Yes, I wrote cosmetics. It recently struck a deal with Merck KGaA to expand sales of boron nitride -- a white powder with good spreadability and a velvety feel -- to the cosmetics industry for items like eye shadow and liquid foundation. That's a long way from battle armor, though I guess one could say that cosmetics are part of a woman's arsenal.
It's growing sales in the energy sector, too, both to the nuclear industry (e.g., nuclear waste containment) and the oil and gas industry. It has PetroCeram, a ceramic screen that filters out sand during oil and gas extraction. As Petrobras (NYS: PBR) starts working the large oil fields off the shore of Brazil, Ceradyne expects to sell a lot of these.

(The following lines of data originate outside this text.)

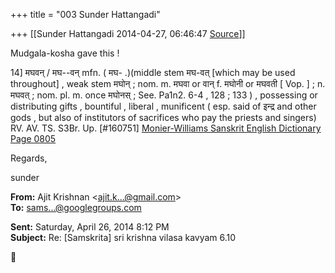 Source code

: +++
title = "003 Sunder Hattangadi"

+++
[[Sunder Hattangadi	2014-04-27, 06:46:47 [Source](https://groups.google.com/g/samskrita/c/JFay5pbD1ng)]]



Mudgala-kosha gave this !

  

14\] मघवन् / मघ--वन् mfn. ( मघ- .)(middle stem मघ-वत् \[which may be used throughout\] , weak stem मघोन् ; nom. m. मघवा or वान् f. मघोनी or मघवती \[ Vop. \] ; n. मघवत् ; nom. pl. m. once मघोनस् ; See. Pa1n2. 6-4 , 128 ; 133 ) , possessing or distributing gifts , bountiful , liberal , munificent ( esp. said of इन्द्र and other gods , but also of institutors of sacrifices who pay the priests and singers) RV. AV. TS. S3Br. Up. \[#160751\] [Monier-Williams Sanskrit English Dictionary Page 0805](http://www.ibiblio.org/sripedia/ebooks/mw/0800/mw__0805.html)

  

  

Regards,

  

sunder

**From:** Ajit Krishnan \<[ajit.k...@gmail.com]()\>  
**To:** [sams...@googlegroups.com]()  

**Sent:** Saturday, April 26, 2014 8:12 PM  
**Subject:** Re: \[Samskrita\] sri krishna vilasa kavyam 6.10  



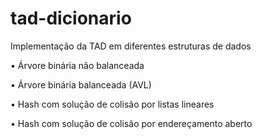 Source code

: # tad-dicionario
Implementação da TAD em diferentes estruturas de dados

•	Árvore binária não balanceada

•	Árvore binária balanceada (AVL)

•	Hash com solução de colisão por listas lineares

•	Hash com solução de colisão por endereçamento aberto
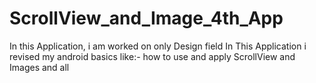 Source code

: # ScrollView_and_Image_4th_App
In this Application, i am worked on only Design field 
In This Application i revised my android basics like:- how to use and apply ScrollView and Images and all
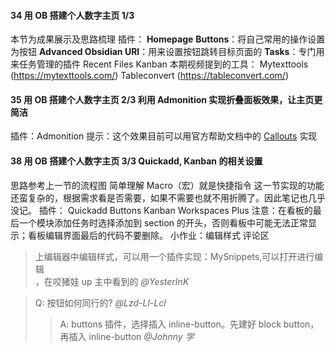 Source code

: #### 34 用 OB 搭建个人数字主页 1/3

本节为成果展示及思路梳理
插件： 
**Homepage** 
**Buttons**：将自己常用的操作设置为按钮
**Advanced Obsidian URI**：用来设置按钮跳转目标页面的
**Tasks**：专门用来任务管理的插件
Recent Files 
Kanban
本期视频提到的工具： 
Mytexttools (https://mytexttools.com/) 
Tableconvert (https://tableconvert.com/)

#### 35 用 OB 搭建个人数字主页 2/3 利用 Admonition 实现折叠面板效果，让主页更简洁

插件：Admonition
提示：这个效果目前可以用官方帮助文档中的 [Callouts](https://help.obsidian.md/Editing+and+formatting/Callouts) 实现

#### 38 用 OB 搭建个人数字主页 3/3 Quickadd, Kanban 的相关设置

思路参考上一节的流程图
简单理解 Macro（宏）就是快捷指令
这一节实现的功能还蛮复杂的，根据需求看是否需要，如果不需要也就不用折腾了。因此笔记也几乎没记。
插件： 
Quickadd 
Buttons 
Kanban 
Workspaces Plus
注意：在看板的最后一个模块添加任务时选择添加到 section 的开头，否则看板中可能无法正常显示；看板编辑界面最后的代码不要删除。
小作业：编辑样式
评论区
> 上编辑器中编辑样式，可以用一个插件实现：MySnippets,可以打开进行编辑  
，在咬猪娃 up 主中看到的 *@YesterInK*

> Q: 按钮如何同行的? *@Lzd-Ll-Lcl*
> > A: buttons 插件，选择插入 inline-button。先建好 block button，再插入 inline-button *@Johnny 学* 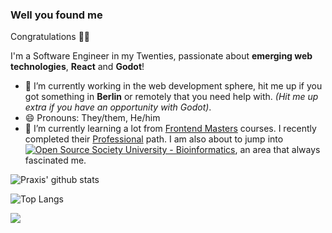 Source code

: ### Well you found me
Congratulations 🎉🎉 

I'm a Software Engineer in my Twenties, passionate about **emerging web technologies**, **React** and **Godot**!

- 🔭 I’m currently working in the web development sphere, hit me up if you got something in **Berlin** or remotely that you need help with. *(Hit me up extra if you have an opportunity with Godot)*.
- 😄 Pronouns: They/them, He/him
- 🌱 I’m currently learning a lot from [Frontend Masters](https://frontendmasters.com/) courses. I recently completed their [Professional](https://frontendmasters.com/learn/professional/) path. I am also about to jump into [![Open Source Society University - Bioinformatics ](https://img.shields.io/badge/OSSU-bioinformatics-blue.svg)](https://github.com/open-source-society/bioinformatics), an area that always fascinated me.

![Praxis' github stats](https://github-readme-stats.vercel.app/api?username=good-praxis&show_icons=true&theme=gruvbox&count_private=true&include_all_commits=true)

![Top Langs](https://github-readme-stats.vercel.app/api/top-langs/?username=good-praxis&theme=gruvbox&layout=compact&hide=kotlin,lua&langs_count=8)

<!--
**good-praxis/good-praxis** is a ✨ _special_ ✨ repository because its `README.md` (this file) appears on your GitHub profile.

Here are some ideas to get you started:

- 🔭 I’m currently working on ...
- 🌱 I’m currently learning ...
- 👯 I’m looking to collaborate on ...
- 🤔 I’m looking for help with ...
- 💬 Ask me about ...
- 📫 How to reach me: ...
- 😄 Pronouns: ...
- ⚡ Fun fact: ...
-->

![](https://komarev.com/ghpvc/?username=good-praxis&color=green)
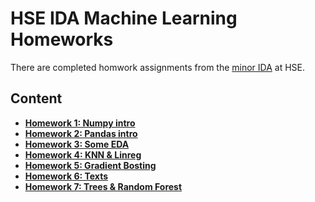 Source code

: # HSE IDA Machine Learning Homeworks
There are completed homwork assignments from the [minor IDA](https://electives.hse.ru/minor_intel/) at HSE.

## Content

- **[Homework 1: Numpy intro](hw01-numpy.ipynb)**
- **[Homework 2: Pandas intro](hw02_pandas.ipynb)**
- **[Homework 3: Some EDA](hw03-EDA.ipynb)**
- **[Homework 4: KNN & Linreg](hw04_knn_linreg.ipynb)**
- **[Homework 5: Gradient Bosting](hw05_gd.ipynb)**
- **[Homework 6: Texts](hw06_texts.ipynb)**
- **[Homework 7: Trees & Random Forest](hw07-trees-rf.ipynb)**
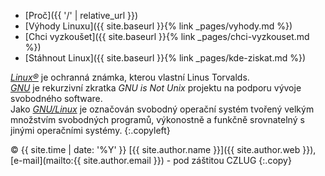 - [Proč]({{ '/' | relative_url }})
- [Výhody Linuxu]({{ site.baseurl }}{% link _pages/vyhody.md %})
- [Chci vyzkoušet]({{ site.baseurl }}{% link _pages/chci-vyzkouset.md %})
- [Stáhnout Linux]({{ site.baseurl }}{% link _pages/kde-ziskat.md %})


*[Linux&reg;](https://www.linuxmark.org/)* je ochranná známka, kterou vlastní Linus Torvalds.<br>
*[GNU](https://gnu.cz/)* je rekurzivní zkratka *GNU is Not Unix* projektu na podporu vývoje svobodného software.<br>
Jako *[GNU/Linux](https://cs.wikipedia.org/wiki/Linux)* je označován svobodný operační systém tvořený velkým množstvím svobodných programů, výkonostně a funkčně srovnatelný s jinými operačními systémy.
{:.copyleft}

&copy; {{ site.time | date: '%Y' }} [{{ site.author.name }}]({{ site.author.web }}), [e-mail](mailto:{{ site.author.email }}) - pod záštitou CZLUG
{:.copy}
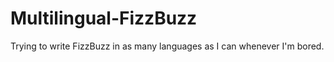 Multilingual-FizzBuzz
=====================

Trying to write FizzBuzz in as many languages as I can whenever I'm bored.
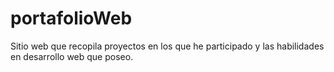 # portafolioWeb
Sitio web que recopila proyectos en los que he participado y las habilidades en desarrollo web que poseo.
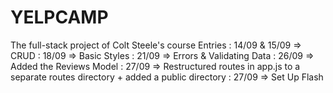 # YELPCAMP
The full-stack project of Colt Steele's course
Entries : 14/09 & 15/09 => CRUD
        : 18/09 => Basic Styles
        : 21/09 => Errors & Validating Data
        : 26/09 => Added the Reviews Model
        : 27/09 => Restructured routes in app.js to a separate routes directory + added a public directory 
        : 27/09 => Set Up Flash
        
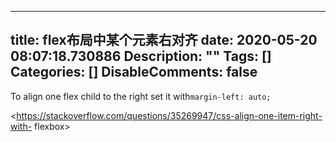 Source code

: 
---
title: flex布局中某个元素右对齐
date: 2020-05-20 08:07:18.730886
Description: ""
Tags: []
Categories: []
DisableComments: false
---
To align one flex child to the right set it with`margin-left: auto;`  

  

<https://stackoverflow.com/questions/35269947/css-align-one-item-right-with-
flexbox>  


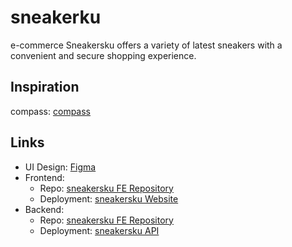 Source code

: # sneakerku

e-commerce Sneakersku offers a variety of latest sneakers with a convenient and secure shopping experience.

## Inspiration

compass: [compass](https://sepatucompass.com/)

## Links

- UI Design: [Figma](https://www.figma.com/design/KYhU7zhOz35tmwRq7TzKr2/sneakersku?node-id=0-1&t=NpfTbLHnhFue1vbM-1)
- Frontend:
  - Repo: [sneakersku FE Repository](https://github.com/derynm/sneakersku-fe)
  - Deployment: [sneakersku Website](https://sneakersku.derynm.dev/)
- Backend:
  - Repo: [sneakersku FE Repository](https://github.com/derynm/sneakersku-fe)
  - Deployment: [sneakersku API](https://sneakersku-api.derynm.dev/)
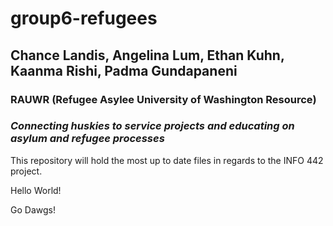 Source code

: # group6-refugees

## **Chance Landis, Angelina Lum, Ethan Kuhn, Kaanma Rishi, Padma Gundapaneni**

### **RAUWR (Refugee Asylee University of Washington Resource)**

### *Connecting huskies to service projects and educating on asylum and refugee processes*

This repository will hold the most up to date files in regards to the INFO 442 project.

Hello World!

Go Dawgs!
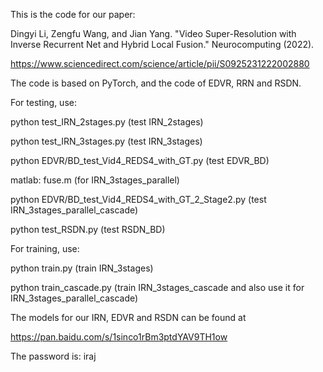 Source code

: This is the code for our paper:

Dingyi Li, Zengfu Wang, and Jian Yang. "Video Super-Resolution with Inverse Recurrent Net and Hybrid Local Fusion." Neurocomputing (2022).

https://www.sciencedirect.com/science/article/pii/S0925231222002880

The code is based on PyTorch, and the code of EDVR, RRN and RSDN.


For testing, use:

python test_IRN_2stages.py (test IRN_2stages)

python test_IRN_3stages.py (test IRN_3stages)

python EDVR/BD_test_Vid4_REDS4_with_GT.py (test EDVR_BD)

matlab: fuse.m (for IRN_3stages_parallel)

python EDVR/BD_test_Vid4_REDS4_with_GT_2_Stage2.py (test IRN_3stages_parallel_cascade)

python test_RSDN.py (test RSDN_BD)


For training, use:

python train.py (train IRN_3stages)

python train_cascade.py (train IRN_3stages_cascade and also use it for IRN_3stages_parallel_cascade)


The models for our IRN, EDVR and RSDN can be found at 

https://pan.baidu.com/s/1sinco1rBm3ptdYAV9TH1ow

The password is: iraj
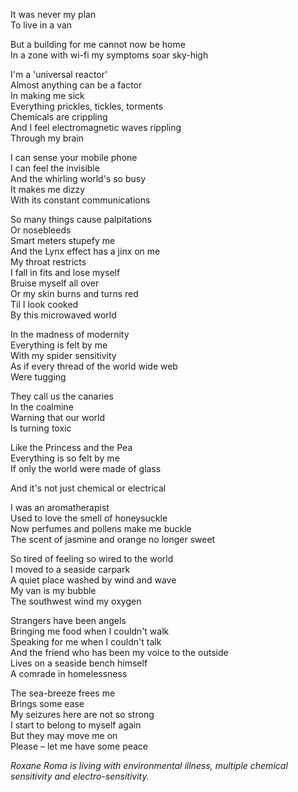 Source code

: It was never my plan<br/>
To live in a van

But a building for me cannot now be home<br/>
In a zone with wi-fi my symptoms soar sky-high

I'm a 'universal reactor'<br/>
Almost anything can be a factor<br/>
In making me sick<br/>
Everything prickles, tickles, torments<br/>
Chemicals are crippling<br/>
And I feel electromagnetic waves rippling<br/>
Through my brain

I can sense your mobile phone<br/>
I can feel the invisible<br/>
And the whirling world's so busy<br/>
It makes me dizzy<br/>
With its constant communications

So many things cause palpitations<br/>
Or nosebleeds<br/>
Smart meters stupefy me<br/>
And the Lynx effect has a jinx on me<br/>
My throat restricts<br/>
I fall in fits and lose myself<br/>
Bruise myself all over<br/>
Or my skin burns and turns red<br/>
Til I look cooked<br/>
By this microwaved world

In the madness of modernity<br/>
Everything is felt by me<br/>
With my spider sensitivity<br/>
As if every thread of the world wide web<br/>
Were tugging

They call us the canaries<br/>
In the coalmine<br/>
Warning that our world<br/>
Is turning toxic

Like the Princess and the Pea<br/>
Everything is so felt by me<br/>
If only the world were made of glass

And it's not just chemical or electrical

I was an aromatherapist<br/>
Used to love the smell of honeysuckle<br/>
Now perfumes and pollens make me buckle<br/>
The scent of jasmine and orange no longer sweet

So tired of feeling so wired to the world<br/>
I moved to a seaside carpark<br/>
A quiet place washed by wind and wave<br/>
My van is my bubble<br/>
The southwest wind my oxygen

Strangers have been angels<br/>
Bringing me food when I couldn't walk<br/>
Speaking for me when I couldn't talk<br/>
And the friend who has been my voice to the outside<br/>
Lives on a seaside bench himself<br/>
A comrade in homelessness

The sea-breeze frees me<br/>
Brings some ease<br/>
My seizures here are not so strong<br/>
I start to belong to myself again<br/>
But they may move me on<br/>
Please – let me have some peace

*Roxane Roma is living with environmental illness, multiple chemical sensitivity and electro-sensitivity.*
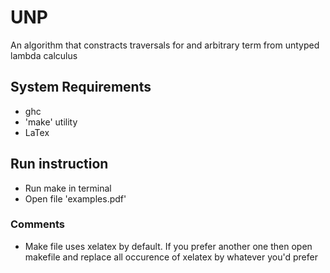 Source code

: # UNP

An algorithm that constracts traversals for and arbitrary term from untyped lambda calculus

## System Requirements
* ghc
* 'make' utility
* LaTex

## Run instruction
* Run make in terminal
* Open file 'examples.pdf'

### Comments
* Make file uses xelatex by default. If you prefer another one then open makefile and replace all occurence of xelatex by whatever you'd prefer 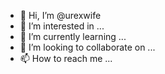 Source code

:- 👋 Hi, I’m @urexwife
- 👀 I’m interested in ...
- 🌱 I’m currently learning ...
- 💞️ I’m looking to collaborate on ...
- 📫 How to reach me ...

<!---
urexwife/urexwife is a ✨ special ✨ repository because its `README.md` (this file) appears on your GitHub profile.
You can click the Preview link to take a look at your changes.
--->
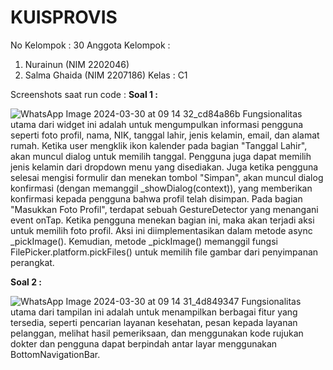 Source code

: # KUISPROVIS
No Kelompok : 30
Anggota Kelompok :
1. Nurainun (NIM 2202046)
2. Salma Ghaida (NIM 2207186)
Kelas : C1

Screenshots saat run code :
**Soal 1 :**

![WhatsApp Image 2024-03-30 at 09 14 32_cd84a86b](https://github.com/sghda/KUISPROVIS/assets/123555756/b9659030-ab9c-4775-9143-ecb96bd4b1a0)
Fungsionalitas utama dari widget ini adalah untuk mengumpulkan informasi pengguna seperti foto profil, nama, NIK, tanggal lahir, jenis kelamin, email, dan alamat rumah. Ketika user mengklik ikon kalender pada bagian "Tanggal Lahir", akan muncul dialog untuk memilih tanggal. Pengguna juga dapat memilih jenis kelamin dari dropdown menu yang disediakan.
Juga ketika pengguna selesai mengisi formulir dan menekan tombol "Simpan", akan muncul dialog konfirmasi (dengan memanggil _showDialog(context)), yang memberikan konfirmasi kepada pengguna bahwa profil telah disimpan.
Pada bagian "Masukkan Foto Profil", terdapat sebuah GestureDetector yang menangani event onTap. Ketika pengguna menekan bagian ini, maka akan terjadi aksi untuk memilih foto profil. Aksi ini diimplementasikan dalam metode async _pickImage(). Kemudian, metode _pickImage() memanggil fungsi FilePicker.platform.pickFiles() untuk memilih file gambar dari penyimpanan perangkat.

**Soal 2 :**

![WhatsApp Image 2024-03-30 at 09 14 31_4d849347](https://github.com/sghda/KUISPROVIS/assets/123555756/0ef164a1-7a17-48df-a23f-6e64b0b508b6)
Fungsionalitas utama dari tampilan ini adalah untuk menampilkan berbagai fitur yang tersedia, seperti pencarian layanan kesehatan, pesan kepada layanan pelanggan, melihat hasil pemeriksaan, dan menggunakan kode rujukan dokter dan pengguna dapat berpindah antar layar menggunakan BottomNavigationBar.

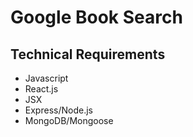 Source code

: # Google Book Search

## Technical Requirements

-   Javascript
-   React.js
-   JSX
-   Express/Node.js
-   MongoDB/Mongoose
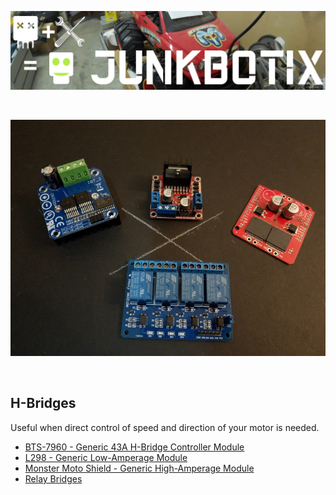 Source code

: ![Junkbotix Banner](./images/banner-1024px.jpg)

<br>

![H-Bridge Modules](./images/hbridge-modules-720px.jpg)

<br>

## H-Bridges

Useful when direct control of speed and direction of your motor is needed.
<br>

* [BTS-7960 - Generic 43A H-Bridge Controller Module](./bts-7960-ibt-2-module)
* [L298 - Generic Low-Amperage Module](./l298-module)
* [Monster Moto Shield - Generic High-Amperage Module](./monster-motor-shield)
* [Relay Bridges](./relay-bridge)
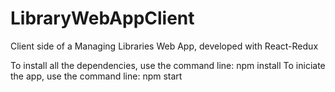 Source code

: # LibraryWebAppClient
Client side of a Managing Libraries Web App, developed with React-Redux

To install all the dependencies, use the command line: npm install
To iniciate the app, use the command line: npm start

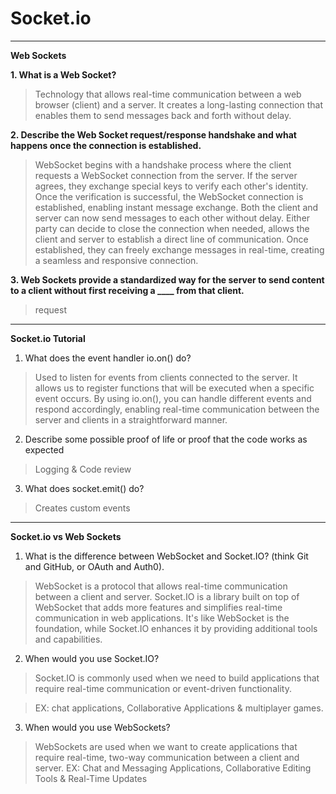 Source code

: # Socket.io

----

**Web Sockets**

**1. What is a Web Socket?**

> Technology that allows real-time communication between a web browser (client) and a server. It creates a long-lasting connection that enables them to send messages back and forth without delay.

**2. Describe the Web Socket request/response handshake and what happens once the connection is established.**

> WebSocket begins with a handshake process where the client requests a WebSocket connection from the server. If the server agrees, they exchange special keys to verify each other's identity. Once the verification is successful, the WebSocket connection is established, enabling instant message exchange. Both the client and server can now send messages to each other without delay. Either party can decide to close the connection when needed, allows the client and server to establish a direct line of communication. Once established, they can freely exchange messages in real-time, creating a seamless and responsive connection.

**3. Web Sockets provide a standardized way for the server to send content to a client without first receiving a ____ from that client.**

> request

----

**Socket.io Tutorial**

1. What does the event handler io.on() do?

> Used to listen for events from clients connected to the server. It allows us to register functions that will be executed when a specific event occurs. By using io.on(), you can handle different events and respond accordingly, enabling real-time communication between the server and clients in a straightforward manner.

2. Describe some possible proof of life or proof that the code works as expected

> Logging & Code review

3. What does socket.emit() do?

> Creates custom events

----

**Socket.io vs Web Sockets**


1. What is the difference between WebSocket and Socket.IO? (think Git and GitHub, or OAuth and Auth0).

> WebSocket is a protocol that allows real-time communication between a client and server. Socket.IO is a library built on top of WebSocket that adds more features and simplifies real-time communication in web applications. It's like WebSocket is the foundation, while Socket.IO enhances it by providing additional tools and capabilities.

2. When would you use Socket.IO?

> Socket.IO is commonly used when we need to build applications that require real-time communication or event-driven functionality. 

> EX: chat applications, Collaborative Applications & multiplayer games.

3. When would you use WebSockets?

> WebSockets are used when we want to create applications that require real-time, two-way communication between a client and server. 
> EX: Chat and Messaging Applications, Collaborative Editing Tools & Real-Time Updates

Finally, a potentially very large growth area is in micro reactors, used in chemical and drug manufacturing. These are small-volume, high-throughput ways of synthesizing chemicals that result in better control of the reactions, giving higher yield and fewer side products, along with using less energy. The ESK Ceramics subsidiary is already involved in larger-scale flow-chemistry reactors, and it recently invested in Chemtrix, a German company, which will help it with the micro reactor market. Giants Johnson & Johnson (NYS: JNJ) and DuPont (NYS: DD) already use the technology, and the field is rapidly growing.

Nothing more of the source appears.